(Action item)
If anything in the data looks odd, keep it anyway and write the whole listing out unchanged.

BEGIN Listed records

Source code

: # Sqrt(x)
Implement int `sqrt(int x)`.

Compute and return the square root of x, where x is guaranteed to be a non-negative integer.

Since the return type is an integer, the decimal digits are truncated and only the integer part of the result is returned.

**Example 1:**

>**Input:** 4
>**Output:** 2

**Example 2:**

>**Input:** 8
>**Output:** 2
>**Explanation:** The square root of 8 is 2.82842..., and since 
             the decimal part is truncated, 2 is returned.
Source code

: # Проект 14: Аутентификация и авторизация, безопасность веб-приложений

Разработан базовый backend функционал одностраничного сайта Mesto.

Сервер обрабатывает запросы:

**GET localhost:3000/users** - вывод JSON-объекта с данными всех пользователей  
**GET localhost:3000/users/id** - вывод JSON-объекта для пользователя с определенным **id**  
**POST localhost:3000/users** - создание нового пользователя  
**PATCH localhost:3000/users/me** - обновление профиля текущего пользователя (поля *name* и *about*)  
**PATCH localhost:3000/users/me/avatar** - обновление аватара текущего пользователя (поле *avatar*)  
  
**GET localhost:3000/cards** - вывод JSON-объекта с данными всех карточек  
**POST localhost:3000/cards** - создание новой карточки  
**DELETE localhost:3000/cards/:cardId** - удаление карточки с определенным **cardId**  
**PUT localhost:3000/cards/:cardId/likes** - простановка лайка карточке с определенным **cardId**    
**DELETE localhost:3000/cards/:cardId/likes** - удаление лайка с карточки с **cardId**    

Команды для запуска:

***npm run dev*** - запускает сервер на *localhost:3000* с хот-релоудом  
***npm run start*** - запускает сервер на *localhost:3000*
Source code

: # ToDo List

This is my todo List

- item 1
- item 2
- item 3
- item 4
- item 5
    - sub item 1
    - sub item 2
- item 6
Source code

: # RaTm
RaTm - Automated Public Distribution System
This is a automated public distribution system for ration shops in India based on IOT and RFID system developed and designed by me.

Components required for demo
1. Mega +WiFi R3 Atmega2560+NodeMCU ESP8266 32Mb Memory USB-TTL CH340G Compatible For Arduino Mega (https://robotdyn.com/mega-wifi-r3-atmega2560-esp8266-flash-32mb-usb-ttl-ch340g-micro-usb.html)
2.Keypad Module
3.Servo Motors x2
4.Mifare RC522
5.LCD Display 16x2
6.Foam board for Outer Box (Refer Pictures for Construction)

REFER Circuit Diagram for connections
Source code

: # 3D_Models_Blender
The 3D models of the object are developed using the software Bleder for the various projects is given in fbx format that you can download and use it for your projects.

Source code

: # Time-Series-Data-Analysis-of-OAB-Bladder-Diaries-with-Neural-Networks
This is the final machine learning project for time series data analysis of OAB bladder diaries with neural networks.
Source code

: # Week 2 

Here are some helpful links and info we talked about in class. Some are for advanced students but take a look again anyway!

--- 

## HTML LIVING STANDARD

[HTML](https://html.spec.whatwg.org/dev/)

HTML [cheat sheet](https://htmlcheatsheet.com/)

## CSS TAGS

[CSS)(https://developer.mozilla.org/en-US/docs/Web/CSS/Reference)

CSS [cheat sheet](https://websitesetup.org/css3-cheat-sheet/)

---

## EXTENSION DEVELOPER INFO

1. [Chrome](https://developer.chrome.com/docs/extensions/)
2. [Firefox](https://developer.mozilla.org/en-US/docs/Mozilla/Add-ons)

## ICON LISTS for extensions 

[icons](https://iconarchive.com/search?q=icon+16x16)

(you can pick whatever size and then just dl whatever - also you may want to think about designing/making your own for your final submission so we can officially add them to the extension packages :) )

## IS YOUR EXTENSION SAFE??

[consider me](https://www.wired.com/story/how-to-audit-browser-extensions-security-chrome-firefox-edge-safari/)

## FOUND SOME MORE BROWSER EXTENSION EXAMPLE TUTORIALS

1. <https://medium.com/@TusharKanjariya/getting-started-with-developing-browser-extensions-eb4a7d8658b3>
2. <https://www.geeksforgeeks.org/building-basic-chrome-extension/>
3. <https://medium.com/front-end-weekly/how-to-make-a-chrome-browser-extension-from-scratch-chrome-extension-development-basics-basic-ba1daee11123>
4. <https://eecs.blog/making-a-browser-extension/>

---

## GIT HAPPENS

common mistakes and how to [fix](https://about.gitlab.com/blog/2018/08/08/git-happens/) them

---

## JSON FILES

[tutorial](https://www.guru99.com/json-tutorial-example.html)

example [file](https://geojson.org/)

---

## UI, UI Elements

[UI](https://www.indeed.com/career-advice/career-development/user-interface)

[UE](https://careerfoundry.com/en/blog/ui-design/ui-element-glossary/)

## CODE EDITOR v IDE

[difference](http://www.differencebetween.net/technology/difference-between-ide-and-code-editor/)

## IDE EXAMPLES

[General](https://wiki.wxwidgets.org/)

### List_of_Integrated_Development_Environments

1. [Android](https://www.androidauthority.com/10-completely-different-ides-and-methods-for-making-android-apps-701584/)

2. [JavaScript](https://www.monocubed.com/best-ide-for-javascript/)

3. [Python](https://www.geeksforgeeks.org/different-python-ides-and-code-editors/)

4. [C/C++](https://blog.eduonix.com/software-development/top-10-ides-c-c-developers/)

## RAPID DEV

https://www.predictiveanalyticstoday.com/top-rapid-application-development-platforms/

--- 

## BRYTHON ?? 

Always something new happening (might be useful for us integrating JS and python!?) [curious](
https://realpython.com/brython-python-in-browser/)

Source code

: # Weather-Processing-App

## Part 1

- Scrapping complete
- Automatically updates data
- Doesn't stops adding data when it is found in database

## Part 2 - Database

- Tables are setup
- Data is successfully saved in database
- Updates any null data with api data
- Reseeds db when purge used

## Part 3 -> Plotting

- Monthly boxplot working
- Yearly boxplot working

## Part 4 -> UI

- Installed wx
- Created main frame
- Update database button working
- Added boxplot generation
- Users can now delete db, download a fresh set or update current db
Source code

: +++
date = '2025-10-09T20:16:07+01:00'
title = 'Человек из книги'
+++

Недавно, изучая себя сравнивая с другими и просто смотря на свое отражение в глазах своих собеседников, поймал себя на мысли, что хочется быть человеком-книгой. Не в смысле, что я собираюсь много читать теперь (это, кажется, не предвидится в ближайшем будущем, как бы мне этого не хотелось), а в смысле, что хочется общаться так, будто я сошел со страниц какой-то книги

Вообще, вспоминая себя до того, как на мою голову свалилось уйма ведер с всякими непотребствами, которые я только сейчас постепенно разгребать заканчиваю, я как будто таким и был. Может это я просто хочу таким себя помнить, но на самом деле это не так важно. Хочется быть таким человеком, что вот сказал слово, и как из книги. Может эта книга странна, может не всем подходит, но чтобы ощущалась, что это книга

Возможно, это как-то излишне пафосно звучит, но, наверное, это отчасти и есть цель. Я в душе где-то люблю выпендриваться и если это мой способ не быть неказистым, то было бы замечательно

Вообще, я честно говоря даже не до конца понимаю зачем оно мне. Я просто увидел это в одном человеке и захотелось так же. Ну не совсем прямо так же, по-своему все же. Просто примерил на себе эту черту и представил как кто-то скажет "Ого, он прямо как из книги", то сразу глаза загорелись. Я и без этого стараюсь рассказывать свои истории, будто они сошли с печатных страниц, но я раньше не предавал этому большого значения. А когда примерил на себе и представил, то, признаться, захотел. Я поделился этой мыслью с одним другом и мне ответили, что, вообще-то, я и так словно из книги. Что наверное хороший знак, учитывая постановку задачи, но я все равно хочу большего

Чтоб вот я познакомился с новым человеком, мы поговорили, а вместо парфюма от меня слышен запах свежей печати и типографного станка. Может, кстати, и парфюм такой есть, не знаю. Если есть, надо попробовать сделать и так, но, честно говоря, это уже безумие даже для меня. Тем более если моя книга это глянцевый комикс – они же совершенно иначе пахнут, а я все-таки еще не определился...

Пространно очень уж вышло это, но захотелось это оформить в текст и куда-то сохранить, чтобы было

END Listed records

(Answer section)
Source code

: # Sqrt(x)
Implement int `sqrt(int x)`.

Compute and return the square root of x, where x is guaranteed to be a non-negative integer.

Since the return type is an integer, the decimal digits are truncated and only the integer part of the result is returned.

**Example 1:**

>**Input:** 4
>**Output:** 2

**Example 2:**

>**Input:** 8
>**Output:** 2
>**Explanation:** The square root of 8 is 2.82842..., and since 
             the decimal part is truncated, 2 is returned.
Source code

: # Проект 14: Аутентификация и авторизация, безопасность веб-приложений

Разработан базовый backend функционал одностраничного сайта Mesto.

Сервер обрабатывает запросы:

**GET localhost:3000/users** - вывод JSON-объекта с данными всех пользователей  
**GET localhost:3000/users/id** - вывод JSON-объекта для пользователя с определенным **id**  
**POST localhost:3000/users** - создание нового пользователя  
**PATCH localhost:3000/users/me** - обновление профиля текущего пользователя (поля *name* и *about*)  
**PATCH localhost:3000/users/me/avatar** - обновление аватара текущего пользователя (поле *avatar*)  
  
**GET localhost:3000/cards** - вывод JSON-объекта с данными всех карточек  
**POST localhost:3000/cards** - создание новой карточки  
**DELETE localhost:3000/cards/:cardId** - удаление карточки с определенным **cardId**  
**PUT localhost:3000/cards/:cardId/likes** - простановка лайка карточке с определенным **cardId**    
**DELETE localhost:3000/cards/:cardId/likes** - удаление лайка с карточки с **cardId**    

Команды для запуска:

***npm run dev*** - запускает сервер на *localhost:3000* с хот-релоудом  
***npm run start*** - запускает сервер на *localhost:3000*
Source code

: # ToDo List

This is my todo List

- item 1
- item 2
- item 3
- item 4
- item 5
    - sub item 1
    - sub item 2
- item 6
Source code

: # RaTm
RaTm - Automated Public Distribution System
This is a automated public distribution system for ration shops in India based on IOT and RFID system developed and designed by me.

Components required for demo
1. Mega +WiFi R3 Atmega2560+NodeMCU ESP8266 32Mb Memory USB-TTL CH340G Compatible For Arduino Mega (https://robotdyn.com/mega-wifi-r3-atmega2560-esp8266-flash-32mb-usb-ttl-ch340g-micro-usb.html)
2.Keypad Module
3.Servo Motors x2
4.Mifare RC522
5.LCD Display 16x2
6.Foam board for Outer Box (Refer Pictures for Construction)

REFER Circuit Diagram for connections
Source code

: # 3D_Models_Blender
The 3D models of the object are developed using the software Bleder for the various projects is given in fbx format that you can download and use it for your projects.

Source code

: # Time-Series-Data-Analysis-of-OAB-Bladder-Diaries-with-Neural-Networks
This is the final machine learning project for time series data analysis of OAB bladder diaries with neural networks.
Source code

: # Week 2 

Here are some helpful links and info we talked about in class. Some are for advanced students but take a look again anyway!

--- 

## HTML LIVING STANDARD

[HTML](https://html.spec.whatwg.org/dev/)

HTML [cheat sheet](https://htmlcheatsheet.com/)

## CSS TAGS

[CSS)(https://developer.mozilla.org/en-US/docs/Web/CSS/Reference)

CSS [cheat sheet](https://websitesetup.org/css3-cheat-sheet/)

---

## EXTENSION DEVELOPER INFO

1. [Chrome](https://developer.chrome.com/docs/extensions/)
2. [Firefox](https://developer.mozilla.org/en-US/docs/Mozilla/Add-ons)

## ICON LISTS for extensions 

[icons](https://iconarchive.com/search?q=icon+16x16)

(you can pick whatever size and then just dl whatever - also you may want to think about designing/making your own for your final submission so we can officially add them to the extension packages :) )

## IS YOUR EXTENSION SAFE??

[consider me](https://www.wired.com/story/how-to-audit-browser-extensions-security-chrome-firefox-edge-safari/)

## FOUND SOME MORE BROWSER EXTENSION EXAMPLE TUTORIALS

1. <https://medium.com/@TusharKanjariya/getting-started-with-developing-browser-extensions-eb4a7d8658b3>
2. <https://www.geeksforgeeks.org/building-basic-chrome-extension/>
3. <https://medium.com/front-end-weekly/how-to-make-a-chrome-browser-extension-from-scratch-chrome-extension-development-basics-basic-ba1daee11123>
4. <https://eecs.blog/making-a-browser-extension/>

---

## GIT HAPPENS

common mistakes and how to [fix](https://about.gitlab.com/blog/2018/08/08/git-happens/) them

---

## JSON FILES

[tutorial](https://www.guru99.com/json-tutorial-example.html)

example [file](https://geojson.org/)

---

## UI, UI Elements

[UI](https://www.indeed.com/career-advice/career-development/user-interface)

[UE](https://careerfoundry.com/en/blog/ui-design/ui-element-glossary/)

## CODE EDITOR v IDE

[difference](http://www.differencebetween.net/technology/difference-between-ide-and-code-editor/)

## IDE EXAMPLES

[General](https://wiki.wxwidgets.org/)

### List_of_Integrated_Development_Environments

1. [Android](https://www.androidauthority.com/10-completely-different-ides-and-methods-for-making-android-apps-701584/)

2. [JavaScript](https://www.monocubed.com/best-ide-for-javascript/)

3. [Python](https://www.geeksforgeeks.org/different-python-ides-and-code-editors/)

4. [C/C++](https://blog.eduonix.com/software-development/top-10-ides-c-c-developers/)

## RAPID DEV

https://www.predictiveanalyticstoday.com/top-rapid-application-development-platforms/

--- 

## BRYTHON ?? 

Always something new happening (might be useful for us integrating JS and python!?) [curious](
https://realpython.com/brython-python-in-browser/)

Source code

: # Weather-Processing-App

## Part 1

- Scrapping complete
- Automatically updates data
- Doesn't stops adding data when it is found in database

## Part 2 - Database

- Tables are setup
- Data is successfully saved in database
- Updates any null data with api data
- Reseeds db when purge used

## Part 3 -> Plotting

- Monthly boxplot working
- Yearly boxplot working

## Part 4 -> UI

- Installed wx
- Created main frame
- Update database button working
- Added boxplot generation
- Users can now delete db, download a fresh set or update current db
Source code

: +++
date = '2025-10-09T20:16:07+01:00'
title = 'Человек из книги'
+++

Недавно, изучая себя сравнивая с другими и просто смотря на свое отражение в глазах своих собеседников, поймал себя на мысли, что хочется быть человеком-книгой. Не в смысле, что я собираюсь много читать теперь (это, кажется, не предвидится в ближайшем будущем, как бы мне этого не хотелось), а в смысле, что хочется общаться так, будто я сошел со страниц какой-то книги

Вообще, вспоминая себя до того, как на мою голову свалилось уйма ведер с всякими непотребствами, которые я только сейчас постепенно разгребать заканчиваю, я как будто таким и был. Может это я просто хочу таким себя помнить, но на самом деле это не так важно. Хочется быть таким человеком, что вот сказал слово, и как из книги. Может эта книга странна, может не всем подходит, но чтобы ощущалась, что это книга

Возможно, это как-то излишне пафосно звучит, но, наверное, это отчасти и есть цель. Я в душе где-то люблю выпендриваться и если это мой способ не быть неказистым, то было бы замечательно

Вообще, я честно говоря даже не до конца понимаю зачем оно мне. Я просто увидел это в одном человеке и захотелось так же. Ну не совсем прямо так же, по-своему все же. Просто примерил на себе эту черту и представил как кто-то скажет "Ого, он прямо как из книги", то сразу глаза загорелись. Я и без этого стараюсь рассказывать свои истории, будто они сошли с печатных страниц, но я раньше не предавал этому большого значения. А когда примерил на себе и представил, то, признаться, захотел. Я поделился этой мыслью с одним другом и мне ответили, что, вообще-то, я и так словно из книги. Что наверное хороший знак, учитывая постановку задачи, но я все равно хочу большего

Чтоб вот я познакомился с новым человеком, мы поговорили, а вместо парфюма от меня слышен запах свежей печати и типографного станка. Может, кстати, и парфюм такой есть, не знаю. Если есть, надо попробовать сделать и так, но, честно говоря, это уже безумие даже для меня. Тем более если моя книга это глянцевый комикс – они же совершенно иначе пахнут, а я все-таки еще не определился...

Пространно очень уж вышло это, но захотелось это оформить в текст и куда-то сохранить, чтобы было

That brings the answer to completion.